→ **DESCRIPTION OF THE TASK**:
Output the lines of the records below exactly, beginning at their first line and ending at the line with "- マルチシグ推奨（本番環境）"; include no pictures.

(Document images with source code)
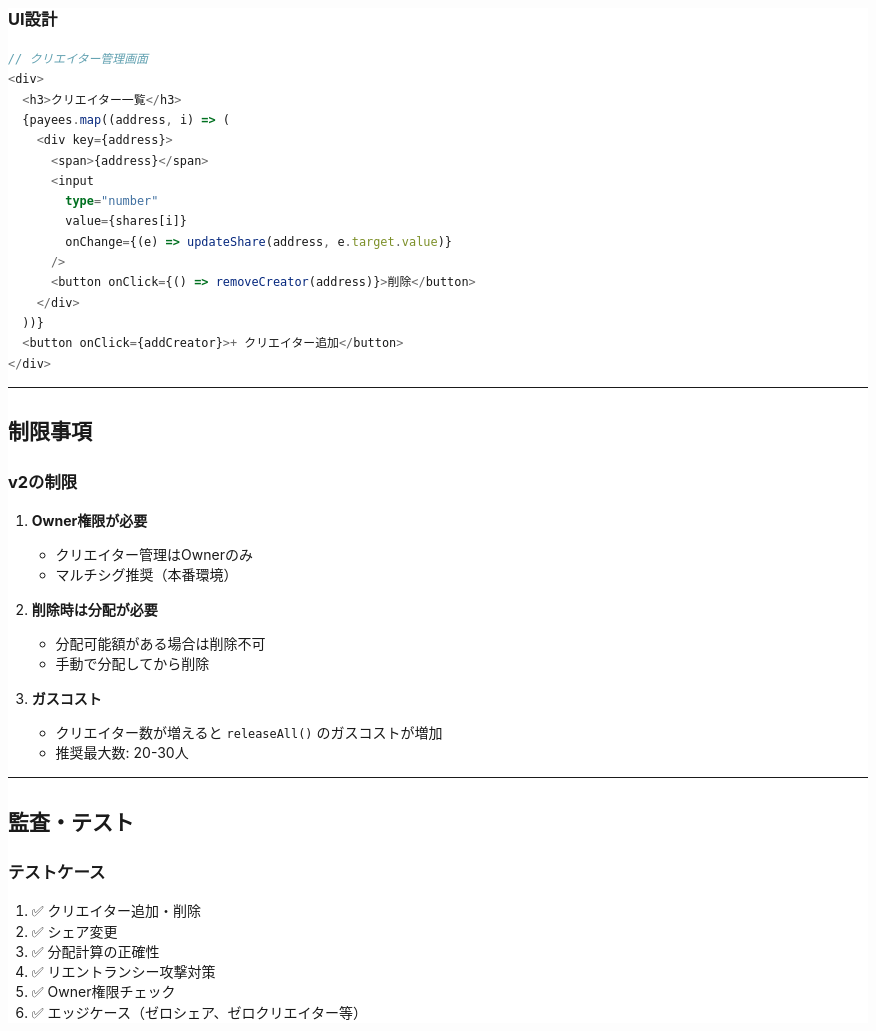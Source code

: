 ### UI設計

```typescript
// クリエイター管理画面
<div>
  <h3>クリエイター一覧</h3>
  {payees.map((address, i) => (
    <div key={address}>
      <span>{address}</span>
      <input
        type="number"
        value={shares[i]}
        onChange={(e) => updateShare(address, e.target.value)}
      />
      <button onClick={() => removeCreator(address)}>削除</button>
    </div>
  ))}
  <button onClick={addCreator}>+ クリエイター追加</button>
</div>
```

---

## 制限事項

### v2の制限

1. **Owner権限が必要**
   - クリエイター管理はOwnerのみ
   - マルチシグ推奨（本番環境）

2. **削除時は分配が必要**
   - 分配可能額がある場合は削除不可
   - 手動で分配してから削除

3. **ガスコスト**
   - クリエイター数が増えると `releaseAll()` のガスコストが増加
   - 推奨最大数: 20-30人

---

## 監査・テスト

### テストケース

1. ✅ クリエイター追加・削除
2. ✅ シェア変更
3. ✅ 分配計算の正確性
4. ✅ リエントランシー攻撃対策
5. ✅ Owner権限チェック
6. ✅ エッジケース（ゼロシェア、ゼロクリエイター等）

→ **SOLUTION BELOW**:
Source code

: ### UI設計

```typescript
// クリエイター管理画面
<div>
  <h3>クリエイター一覧</h3>
  {payees.map((address, i) => (
    <div key={address}>
      <span>{address}</span>
      <input
        type="number"
        value={shares[i]}
        onChange={(e) => updateShare(address, e.target.value)}
      />
      <button onClick={() => removeCreator(address)}>削除</button>
    </div>
  ))}
  <button onClick={addCreator}>+ クリエイター追加</button>
</div>
```

---

## 制限事項

### v2の制限

1. **Owner権限が必要**
   - クリエイター管理はOwnerのみ
   - マルチシグ推奨（本番環境）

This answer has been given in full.